Unfortunately, as a school district, we have no means of preventing parents from granting permission to their children to skip the exam and students in grades 10-12 have nothing to lose by doing so. The exams do not count toward their graduation requirements. Knowing that, several students in grades 10-12 have been granted permission by their parents to boycott an upcoming 90-minute exam. If the students do so, the impact on our school district's Performance Index (currently ranked eighth among Ohio's 611 public school districts) will be disastrous.
I am disappointed and frustrated by the actions of these students and their parents. Although I am not an outspoken defender of the ODE, I do realize that high-stakes testing is an unavoidable reality for anyone who is enrolled in college or graduate school, and to all who are considering a professional career. Regardless of one's opinion on the merits or deficiencies of Ohio's new end-of-course exams, public school districts are being rated and ranked by our students' performance. Beachwood could easily slip from eighth to 30th or lower this year in the rankings due to the boycott of such an end-of-course exam. This is a tremendous disservice to all of our students, their teachers, and their principals who have worked so hard to assure student success on these state-mandated assessments.
In the end, the greatest disservice is to our community that so generously supports its schools by providing the resources to sustain one of the strongest academic programs in Ohio. When our District Performance Index is published next year, there will be no footnote indicating that Beachwood's major drop in performance was the result of the selfish actions of a few who chose to discount the work of so many. The entire community will unfairly bear the embarrassment.

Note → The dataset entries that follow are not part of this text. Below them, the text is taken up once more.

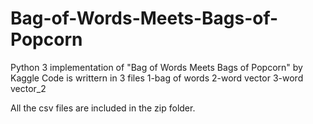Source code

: # Bag-of-Words-Meets-Bags-of-Popcorn
Python 3 implementation of "Bag of Words Meets Bags of Popcorn" by Kaggle
Code is writtern in 3 files
1-bag of words
2-word vector
3-word vector_2

All the csv files are included in the zip folder.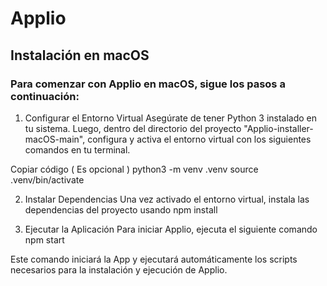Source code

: # Applio
## Instalación en macOS
### Para comenzar con Applio en macOS, sigue los pasos a continuación:

1. Configurar el Entorno Virtual
Asegúrate de tener Python 3 instalado en tu sistema. Luego, dentro del directorio del proyecto "Applio-installer-macOS-main", configura y activa el entorno virtual con los siguientes comandos en tu terminal.

Copiar código                      ( Es opcional )
python3 -m venv .venv
source .venv/bin/activate


2. Instalar Dependencias
Una vez activado el entorno virtual, instala las dependencias del proyecto usando npm install


3. Ejecutar la Aplicación
Para iniciar Applio, ejecuta el siguiente comando npm start

Este comando iniciará la App  y ejecutará automáticamente los scripts necesarios para la instalación y ejecución de Applio.

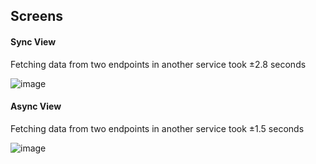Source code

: ## Screens

#### Sync View

Fetching data from two endpoints in another service took ±2.8 seconds

![image](https://user-images.githubusercontent.com/31013187/170068915-ce18552a-a2b0-45c7-8667-71265c504545.png)


#### Async View

Fetching data from two endpoints in another service took ±1.5 seconds

![image](https://user-images.githubusercontent.com/31013187/170067500-8e12c78d-3b2c-4480-80e4-bff5c74a2c04.png)

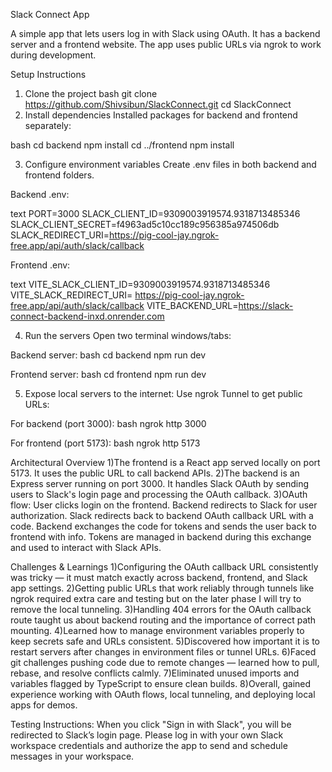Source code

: Slack Connect App

A simple app that lets users log in with Slack using OAuth. It has a backend server and a frontend website. The app uses public URLs via ngrok to work during development.

Setup Instructions
1. Clone the project
bash
git clone https://github.com/Shivsibun/SlackConnect.git
cd SlackConnect
2. Install dependencies
Installed packages for backend and frontend separately:

bash
cd backend
npm install
cd ../frontend
npm install

3. Configure environment variables
Create .env files in both backend and frontend folders.

Backend .env:

text
PORT=3000
SLACK_CLIENT_ID=9309003919574.9318713485346
SLACK_CLIENT_SECRET=f4963ad5c10cc189c956385a974506db
SLACK_REDIRECT_URI=https://pig-cool-jay.ngrok-free.app/api/auth/slack/callback

Frontend .env:

text
VITE_SLACK_CLIENT_ID=9309003919574.9318713485346
VITE_SLACK_REDIRECT_URI= https://pig-cool-jay.ngrok-free.app/api/auth/slack/callback
VITE_BACKEND_URL=https://slack-connect-backend-inxd.onrender.com

4. Run the servers
Open two terminal windows/tabs:

Backend server:
bash
cd backend
npm run dev

Frontend server:
bash
cd frontend
npm run dev

5. Expose local servers to the internet:
Use ngrok  Tunnel to get public URLs:

For backend (port 3000):
bash
ngrok http 3000

For frontend (port 5173):
bash
ngrok http 5173


Architectural Overview
1)The frontend is a React app served locally on port 5173. It uses the public URL to call backend APIs.
2)The backend is an Express server running on port 3000. It handles Slack OAuth by sending users to Slack's login page and processing the OAuth callback.
3)OAuth flow:
User clicks login on the frontend.
Backend redirects to Slack for user authorization.
Slack redirects back to backend OAuth callback URL with a code.
Backend exchanges the code for tokens and sends the user back to frontend with info.
Tokens are managed in backend during this exchange and used to interact with Slack APIs.

Challenges & Learnings
1)Configuring the OAuth callback URL consistently was tricky — it must match exactly across backend, frontend, and Slack app settings.
2)Getting public URLs that work reliably through tunnels like ngrok required extra care and testing but on the later phase I will try to remove the local tunneling.
3)Handling 404 errors for the OAuth callback route taught us about backend routing and the importance of correct path mounting.
4)Learned how to manage environment variables properly to keep secrets safe and URLs consistent.
5)Discovered how important it is to restart servers after changes in environment files or tunnel URLs.
6)Faced git challenges pushing code due to remote changes — learned how to pull, rebase, and resolve conflicts calmly.
7)Eliminated unused imports and variables flagged by TypeScript to ensure clean builds.
8)Overall, gained experience working with OAuth flows, local tunneling, and deploying local apps for demos.

Testing Instructions:
When you click "Sign in with Slack", you will be redirected to Slack’s login page.
Please log in with your own Slack workspace credentials and authorize the app to send and schedule messages in your workspace.
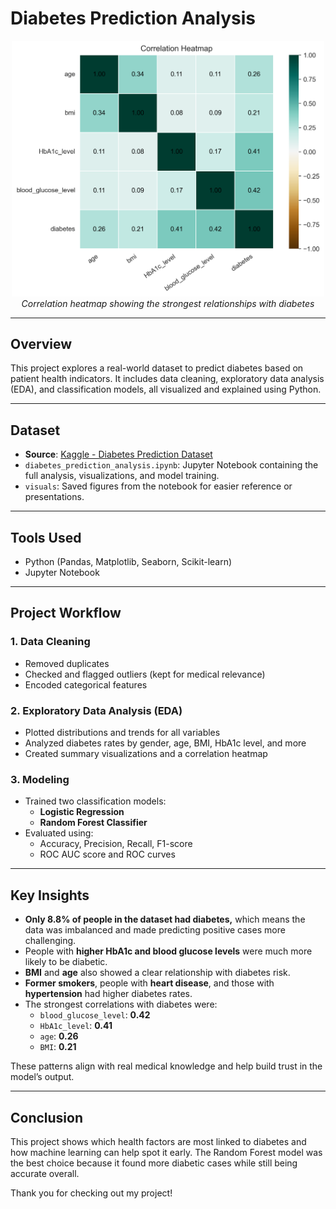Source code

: # Diabetes Prediction Analysis

<p align="center">
  <img src="visuals/correlation_heatmap.png" width="500"/>
  <br>
  <em>Correlation heatmap showing the strongest relationships with diabetes</em>
</p>

---

## Overview

This project explores a real-world dataset to predict diabetes based on patient health indicators. It includes data cleaning, exploratory data analysis (EDA), and classification models, all visualized and explained using Python.

---

## Dataset

- **Source**: [Kaggle - Diabetes Prediction Dataset](https://www.kaggle.com/datasets/iammustafatz/diabetes-prediction-dataset)
- `diabetes_prediction_analysis.ipynb`: Jupyter Notebook containing the full analysis, visualizations, and model training.
- `visuals`: Saved figures from the notebook for easier reference or presentations.

---

## Tools Used

- Python (Pandas, Matplotlib, Seaborn, Scikit-learn)
- Jupyter Notebook

---

## Project Workflow

### 1. **Data Cleaning**
- Removed duplicates
- Checked and flagged outliers (kept for medical relevance)
- Encoded categorical features

### 2. **Exploratory Data Analysis (EDA)**
- Plotted distributions and trends for all variables
- Analyzed diabetes rates by gender, age, BMI, HbA1c level, and more
- Created summary visualizations and a correlation heatmap

### 3. **Modeling**
- Trained two classification models:
  - **Logistic Regression**
  - **Random Forest Classifier**
- Evaluated using:
  - Accuracy, Precision, Recall, F1-score
  - ROC AUC score and ROC curves

---

## Key Insights

- **Only 8.8% of people in the dataset had diabetes,** which means the data was imbalanced and made predicting positive cases more challenging.
- People with **higher HbA1c and blood glucose levels** were much more likely to be diabetic.
- **BMI** and **age** also showed a clear relationship with diabetes risk.
- **Former smokers**, people with **heart disease**, and those with **hypertension** had higher diabetes rates.
- The strongest correlations with diabetes were:
  - `blood_glucose_level`: **0.42**
  - `HbA1c_level`: **0.41**
  - `age`: **0.26**
  - `BMI`: **0.21**

These patterns align with real medical knowledge and help build trust in the model’s output.

---

## Conclusion

This project shows which health factors are most linked to diabetes and how machine learning can help spot it early. The Random Forest model was the best choice because it found more diabetic cases while still being accurate overall.

Thank you for checking out my project!
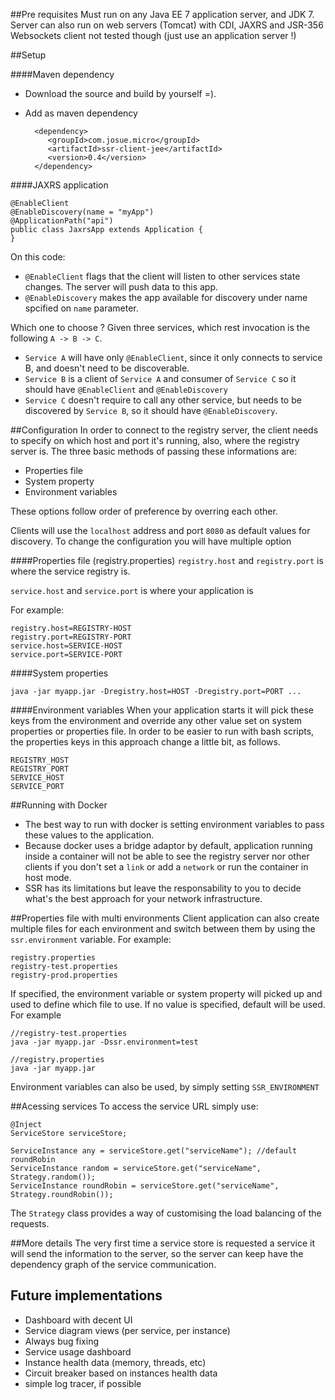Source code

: ##Pre requisites
Must run on any Java EE 7 application server, and JDK 7.
Server can also run on web servers (Tomcat) with CDI, JAXRS and JSR-356 Websockets client
not tested though (just use an application server !)

##Setup

####Maven dependency
- Download the source and build by yourself =).
- Add as maven dependency

        <dependency>
           <groupId>com.josue.micro</groupId>
           <artifactId>ssr-client-jee</artifactId>
           <version>0.4</version>
        </dependency>

####JAXRS application

    @EnableClient
    @EnableDiscovery(name = "myApp")
    @ApplicationPath("api")
    public class JaxrsApp extends Application {
    }

On this code:
 - `@EnableClient` flags that the client will listen to other services state changes. The server will push data to this app.
 - `@EnableDiscovery` makes the app available for discovery under name spcified on `name` parameter.

Which one to choose ?
Given three services, which rest invocation is the following `A -> B -> C`.
 - `Service A` will have only `@EnableClient`, since it only connects to service B, and doesn't need to be discoverable.
 - `Service B` is a client of `Service A` and consumer of `Service C` so it should have `@EnableClient` and `@EnableDiscovery`
 - `Service C` doesn't require to call any other service, but needs to be discovered by `Service B`, so it should have `@EnableDiscovery`.


##Configuration
In order to connect to the registry server, the client needs to specify on which host and port it's running, also,
where the registry server is. The three basic methods of passing these informations are:
 - Properties file
 - System property
 - Environment variables

These options follow order of preference by overring each other.

Clients will use the `localhost` address and port `8080` as default values for discovery.
To change the configuration you will have multiple option

####Properties file (registry.properties)
`registry.host` and `registry.port` is where the service registry is.

`service.host` and `service.port` is where your application is

For example:

    registry.host=REGISTRY-HOST
    registry.port=REGISTRY-PORT
    service.host=SERVICE-HOST
    service.port=SERVICE-PORT

####System properties

    java -jar myapp.jar -Dregistry.host=HOST -Dregistry.port=PORT ...

####Environment variables
When your application starts it will pick these keys from the environment and override any other value set on system properties or properties file.
In order to be easier to run with bash scripts, the properties keys in this approach change a little bit, as follows.

    REGISTRY_HOST
    REGISTRY_PORT
    SERVICE_HOST
    SERVICE_PORT


##Running with Docker
 - The best way to run with docker is setting environment variables to pass these values to the application.
 - Because docker uses a bridge adaptor by default, application running inside a container will not be able to see the registry server
 nor other clients if you don't set a `link` or add a `network` or run the container in host mode.
 - SSR has its limitations but leave the responsability to you to decide what's the best approach for your network infrastructure.


##Properties file with multi environments
Client application can also create multiple files for each environment and switch between them by using the `ssr.environment` variable.
For example:

    registry.properties
    registry-test.properties
    registry-prod.properties

If specified, the environment variable or system property will picked up and used to define which file to use. If no value is specified,
default will be used. For example

    //registry-test.properties
    java -jar myapp.jar -Dssr.environment=test

    //registry.properties
    java -jar myapp.jar

Environment variables can also be used, by simply setting `SSR_ENVIRONMENT`


##Acessing services
To access the service URL simply use:

    @Inject
    ServiceStore serviceStore;
      
    ServiceInstance any = serviceStore.get("serviceName"); //default roundRobin
    ServiceInstance random = serviceStore.get("serviceName", Strategy.random());
    ServiceInstance roundRobin = serviceStore.get("serviceName", Strategy.roundRobin());
    
The `Strategy` class provides a way of customising the load balancing of the requests.

##More details
The very first time a service store is requested a service it will send the information to the server, so the server can
keep have the dependency graph of the service communication.

## Future implementations
 - Dashboard with decent UI
 - Service diagram views (per service, per instance)
 - Always bug fixing
 - Service usage dashboard
 - Instance health data (memory, threads, etc)
 - Circuit breaker based on instances health data
 - simple log tracer, if possible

I know that some will say that the boycott of the end-of-course exam is a form of political protest. Perhaps for some, it is. For others, I believe that it is simply an easy way to avoid "wasting" 90 minutes taking a test that doesn't hold any penalty for those who refuse. Either way, it certainly indicates a lack of regard for the school district and community that will take the hit. Our mission statement is "To develop intellectual entrepreneurs with a social conscience." Perhaps we need to work harder on the last part.